Leonor: ¿De quién, D. Diego?

D. Diego: De quien

premiado y favorecido,

para pedirme un listón

me sacó, siendo mi amigo

al campo, donde me hallé

ni enojado ni corrido. (...)

¿No has visto un toro en el coso,

que acosado y combatido

del que le burla con tretas,

del que le irrita con silbos,

del que le ofende con hierro,

del que le ultraja con gritos,

del que roto y destrozado

entre sus golpes se ha visto

en los brazos de la muerte,

y apenas restituido

a la vida y al aliento,

busca segundo peligro?"

Es innegable que estos versos suenan a Lope. Lo que no habrá es certeza de su autoría. No obstante, de no ser obra suya, él los ha debido retocar, pues conservan su impronta.
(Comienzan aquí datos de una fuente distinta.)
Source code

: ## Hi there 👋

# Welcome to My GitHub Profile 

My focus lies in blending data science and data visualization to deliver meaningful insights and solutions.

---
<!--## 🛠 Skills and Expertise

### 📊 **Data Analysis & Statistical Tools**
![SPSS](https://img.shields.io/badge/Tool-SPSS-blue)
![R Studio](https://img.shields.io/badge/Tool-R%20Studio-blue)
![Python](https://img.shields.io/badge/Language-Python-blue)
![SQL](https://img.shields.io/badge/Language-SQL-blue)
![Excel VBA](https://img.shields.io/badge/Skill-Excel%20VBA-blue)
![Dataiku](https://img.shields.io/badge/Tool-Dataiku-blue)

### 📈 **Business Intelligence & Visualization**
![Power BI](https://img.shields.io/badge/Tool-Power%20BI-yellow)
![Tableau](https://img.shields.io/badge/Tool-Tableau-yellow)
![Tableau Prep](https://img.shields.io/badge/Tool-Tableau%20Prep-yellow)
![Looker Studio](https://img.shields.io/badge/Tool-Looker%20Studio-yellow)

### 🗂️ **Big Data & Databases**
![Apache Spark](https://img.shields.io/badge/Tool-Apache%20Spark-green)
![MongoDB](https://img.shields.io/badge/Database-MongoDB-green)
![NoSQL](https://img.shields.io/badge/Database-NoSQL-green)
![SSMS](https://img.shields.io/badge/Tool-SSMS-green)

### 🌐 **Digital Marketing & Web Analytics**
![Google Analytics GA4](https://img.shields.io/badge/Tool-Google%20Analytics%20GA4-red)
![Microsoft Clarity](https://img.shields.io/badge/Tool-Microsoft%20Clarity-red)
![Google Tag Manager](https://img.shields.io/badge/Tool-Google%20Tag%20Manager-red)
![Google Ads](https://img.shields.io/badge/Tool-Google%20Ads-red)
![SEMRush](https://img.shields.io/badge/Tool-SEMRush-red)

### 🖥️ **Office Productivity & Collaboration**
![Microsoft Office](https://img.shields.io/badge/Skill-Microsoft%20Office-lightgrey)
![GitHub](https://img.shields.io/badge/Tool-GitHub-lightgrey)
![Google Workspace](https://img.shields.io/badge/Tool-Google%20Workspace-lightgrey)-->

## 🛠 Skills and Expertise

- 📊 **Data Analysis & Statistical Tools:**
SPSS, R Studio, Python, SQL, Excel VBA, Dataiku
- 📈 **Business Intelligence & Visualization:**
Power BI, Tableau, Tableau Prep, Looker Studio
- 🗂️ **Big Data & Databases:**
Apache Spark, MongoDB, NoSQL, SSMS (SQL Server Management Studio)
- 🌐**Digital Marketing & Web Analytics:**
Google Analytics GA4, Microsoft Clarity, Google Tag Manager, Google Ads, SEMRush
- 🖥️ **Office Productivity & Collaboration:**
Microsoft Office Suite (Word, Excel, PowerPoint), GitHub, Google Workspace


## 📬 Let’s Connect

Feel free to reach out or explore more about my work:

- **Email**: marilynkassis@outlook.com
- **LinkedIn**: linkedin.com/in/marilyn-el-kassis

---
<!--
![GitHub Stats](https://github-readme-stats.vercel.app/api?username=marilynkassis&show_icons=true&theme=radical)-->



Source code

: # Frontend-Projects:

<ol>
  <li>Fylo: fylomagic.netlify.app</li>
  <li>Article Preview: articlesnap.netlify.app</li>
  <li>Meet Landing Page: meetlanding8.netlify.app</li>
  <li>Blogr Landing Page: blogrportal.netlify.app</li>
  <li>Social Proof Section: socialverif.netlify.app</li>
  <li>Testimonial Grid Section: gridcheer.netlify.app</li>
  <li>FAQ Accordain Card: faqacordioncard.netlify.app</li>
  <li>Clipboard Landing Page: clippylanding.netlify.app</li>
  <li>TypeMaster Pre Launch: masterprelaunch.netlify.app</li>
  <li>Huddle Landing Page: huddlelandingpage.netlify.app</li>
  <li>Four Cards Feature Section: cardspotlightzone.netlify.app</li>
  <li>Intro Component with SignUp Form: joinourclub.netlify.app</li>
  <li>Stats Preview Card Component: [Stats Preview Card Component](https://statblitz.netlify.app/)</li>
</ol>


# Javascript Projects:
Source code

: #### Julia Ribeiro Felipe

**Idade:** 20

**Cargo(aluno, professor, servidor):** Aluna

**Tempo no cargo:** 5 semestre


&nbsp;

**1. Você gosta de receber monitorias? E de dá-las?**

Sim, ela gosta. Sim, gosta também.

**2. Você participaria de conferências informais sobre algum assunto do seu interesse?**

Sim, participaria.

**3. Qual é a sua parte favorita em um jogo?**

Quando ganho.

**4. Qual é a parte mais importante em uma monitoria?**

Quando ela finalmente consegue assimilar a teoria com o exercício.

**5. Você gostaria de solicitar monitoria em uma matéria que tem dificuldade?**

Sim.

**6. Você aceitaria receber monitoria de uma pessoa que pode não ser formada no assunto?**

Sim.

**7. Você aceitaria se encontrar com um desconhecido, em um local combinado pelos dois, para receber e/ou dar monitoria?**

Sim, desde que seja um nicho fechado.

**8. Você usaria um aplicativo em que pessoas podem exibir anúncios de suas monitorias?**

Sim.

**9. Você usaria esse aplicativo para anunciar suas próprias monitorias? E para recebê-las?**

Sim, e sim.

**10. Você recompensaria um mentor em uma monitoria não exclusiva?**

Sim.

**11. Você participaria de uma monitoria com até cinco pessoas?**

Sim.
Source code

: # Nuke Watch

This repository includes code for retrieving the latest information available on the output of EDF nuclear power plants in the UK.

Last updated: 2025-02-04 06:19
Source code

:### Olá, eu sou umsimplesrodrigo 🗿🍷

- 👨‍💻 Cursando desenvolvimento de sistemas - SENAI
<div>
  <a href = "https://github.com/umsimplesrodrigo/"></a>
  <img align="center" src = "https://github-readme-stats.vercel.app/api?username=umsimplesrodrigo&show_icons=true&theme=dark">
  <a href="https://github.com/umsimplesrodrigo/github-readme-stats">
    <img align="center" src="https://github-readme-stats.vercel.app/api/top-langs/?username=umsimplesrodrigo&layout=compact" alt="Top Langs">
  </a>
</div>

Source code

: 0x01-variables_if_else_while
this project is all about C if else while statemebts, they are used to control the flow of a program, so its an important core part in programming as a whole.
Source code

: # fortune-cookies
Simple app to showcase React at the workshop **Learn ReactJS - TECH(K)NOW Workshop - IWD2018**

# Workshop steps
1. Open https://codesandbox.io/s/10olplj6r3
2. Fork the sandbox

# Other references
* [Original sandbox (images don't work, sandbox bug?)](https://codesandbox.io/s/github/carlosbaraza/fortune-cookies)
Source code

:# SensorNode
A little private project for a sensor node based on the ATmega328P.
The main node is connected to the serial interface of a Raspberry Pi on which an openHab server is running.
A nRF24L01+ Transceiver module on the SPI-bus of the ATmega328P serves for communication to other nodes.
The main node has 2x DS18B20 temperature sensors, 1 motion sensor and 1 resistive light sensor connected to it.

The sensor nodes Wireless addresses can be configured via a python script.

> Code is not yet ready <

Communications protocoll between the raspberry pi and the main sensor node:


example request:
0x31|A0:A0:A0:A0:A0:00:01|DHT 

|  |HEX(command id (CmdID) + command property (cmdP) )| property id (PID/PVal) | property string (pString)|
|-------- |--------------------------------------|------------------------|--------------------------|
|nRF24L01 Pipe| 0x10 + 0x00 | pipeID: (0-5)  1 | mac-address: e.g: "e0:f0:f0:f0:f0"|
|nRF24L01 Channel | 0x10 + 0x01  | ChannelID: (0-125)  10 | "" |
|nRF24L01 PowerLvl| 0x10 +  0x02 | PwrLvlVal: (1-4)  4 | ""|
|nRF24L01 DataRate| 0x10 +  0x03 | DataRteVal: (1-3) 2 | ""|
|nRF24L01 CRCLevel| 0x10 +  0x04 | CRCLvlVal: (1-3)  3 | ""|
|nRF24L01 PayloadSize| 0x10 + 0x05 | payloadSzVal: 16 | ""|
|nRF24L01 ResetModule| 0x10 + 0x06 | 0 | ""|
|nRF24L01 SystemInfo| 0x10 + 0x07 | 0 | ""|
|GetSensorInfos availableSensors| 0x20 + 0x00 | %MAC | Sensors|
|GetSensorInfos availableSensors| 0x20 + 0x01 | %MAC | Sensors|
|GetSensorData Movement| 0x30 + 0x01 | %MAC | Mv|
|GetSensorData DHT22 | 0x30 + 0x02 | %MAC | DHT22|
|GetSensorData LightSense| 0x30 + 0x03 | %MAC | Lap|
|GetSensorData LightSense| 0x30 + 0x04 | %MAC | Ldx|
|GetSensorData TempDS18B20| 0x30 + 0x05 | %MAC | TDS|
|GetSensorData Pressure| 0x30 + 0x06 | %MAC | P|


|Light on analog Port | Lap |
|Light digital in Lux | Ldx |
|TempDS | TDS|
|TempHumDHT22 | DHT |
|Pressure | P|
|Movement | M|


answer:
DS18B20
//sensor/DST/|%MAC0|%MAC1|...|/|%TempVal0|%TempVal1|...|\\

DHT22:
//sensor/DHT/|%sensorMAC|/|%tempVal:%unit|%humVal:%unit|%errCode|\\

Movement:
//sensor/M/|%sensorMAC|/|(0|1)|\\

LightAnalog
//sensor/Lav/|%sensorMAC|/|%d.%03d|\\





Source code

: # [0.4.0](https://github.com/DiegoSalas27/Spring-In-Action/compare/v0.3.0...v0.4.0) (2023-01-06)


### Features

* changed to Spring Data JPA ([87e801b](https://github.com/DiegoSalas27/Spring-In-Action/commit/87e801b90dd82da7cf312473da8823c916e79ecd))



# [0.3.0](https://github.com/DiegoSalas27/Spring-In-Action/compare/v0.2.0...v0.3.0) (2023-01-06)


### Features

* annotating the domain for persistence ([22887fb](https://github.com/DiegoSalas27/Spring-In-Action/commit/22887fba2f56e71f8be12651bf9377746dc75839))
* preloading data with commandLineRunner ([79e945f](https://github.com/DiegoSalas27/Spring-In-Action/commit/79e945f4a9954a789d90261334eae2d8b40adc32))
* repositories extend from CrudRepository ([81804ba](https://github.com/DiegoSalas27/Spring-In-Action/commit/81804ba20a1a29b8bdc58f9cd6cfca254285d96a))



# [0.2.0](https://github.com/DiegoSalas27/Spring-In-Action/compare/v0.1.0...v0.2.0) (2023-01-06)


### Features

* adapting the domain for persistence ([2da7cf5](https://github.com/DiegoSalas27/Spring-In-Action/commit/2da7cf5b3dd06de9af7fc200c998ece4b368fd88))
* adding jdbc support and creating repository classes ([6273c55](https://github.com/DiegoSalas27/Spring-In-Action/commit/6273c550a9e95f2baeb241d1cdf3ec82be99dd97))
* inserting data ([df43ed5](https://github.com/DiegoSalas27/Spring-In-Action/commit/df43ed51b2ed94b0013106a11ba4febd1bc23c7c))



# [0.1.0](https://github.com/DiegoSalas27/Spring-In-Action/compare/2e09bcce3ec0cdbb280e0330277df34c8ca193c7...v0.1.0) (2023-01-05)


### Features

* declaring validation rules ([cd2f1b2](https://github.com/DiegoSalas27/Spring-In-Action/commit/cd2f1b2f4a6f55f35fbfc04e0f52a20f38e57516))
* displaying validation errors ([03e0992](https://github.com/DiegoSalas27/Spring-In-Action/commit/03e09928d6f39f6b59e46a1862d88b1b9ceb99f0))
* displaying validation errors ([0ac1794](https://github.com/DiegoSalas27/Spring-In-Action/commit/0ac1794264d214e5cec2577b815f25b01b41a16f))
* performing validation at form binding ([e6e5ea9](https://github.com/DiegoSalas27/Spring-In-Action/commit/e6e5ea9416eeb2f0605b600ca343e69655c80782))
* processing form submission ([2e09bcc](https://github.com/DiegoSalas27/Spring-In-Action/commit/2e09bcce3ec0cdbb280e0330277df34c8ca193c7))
En contraste de lo que sucede con Lope y Góngora, atraídos por los toros y su retrato literario, a Calderón de la Barca está claro que le gusta más el caballo, un animal noble que ennoblece al caballero y que despierta el interés de la pintura y la escultura de siglo XVII (Hay por entonces pocos lienzos de tema taurino y sus autores no son de calidad. No deja de ser curioso que la pintura del Siglo de Oro, interesada por ambientes cortesanos, ignorase el mundo del ganado bravo.) En lo referido al temario taurino, Calderón se siente atraído por su aspecto más jocoso. Por lo que podemos hallar en sus comedias, da la impresión de que no se tomaba muy en serio aquello. No llega a movilizarse con la pluma contra los toros, como un antitaurino más, pero tampoco parece que le gustase la fiesta. Un adecuado exponente de esta postura del dramaturgo es el entremés titulado El toreador.

Al hilo de estos ejemplos, conviene destacar que la literatura de este periodo refleja muy bien el contexto de la fiesta. Cabe incluso hacer historia de los toros a través de las fuentes literarias y, de hecho, es un proyecto que posiblemente lleve a cabo, pero deteniéndome en la terminología taurina. Será un libro de divulgación más que un libro técnico, porque el léxico taurino en la literatura no tiene tanto valor como el procedente de fuentes técnicas; es un léxico de creación, no fijado.

Publiqué la primera versión de este artículo en la revista Cuadernos Hispanoamericanos.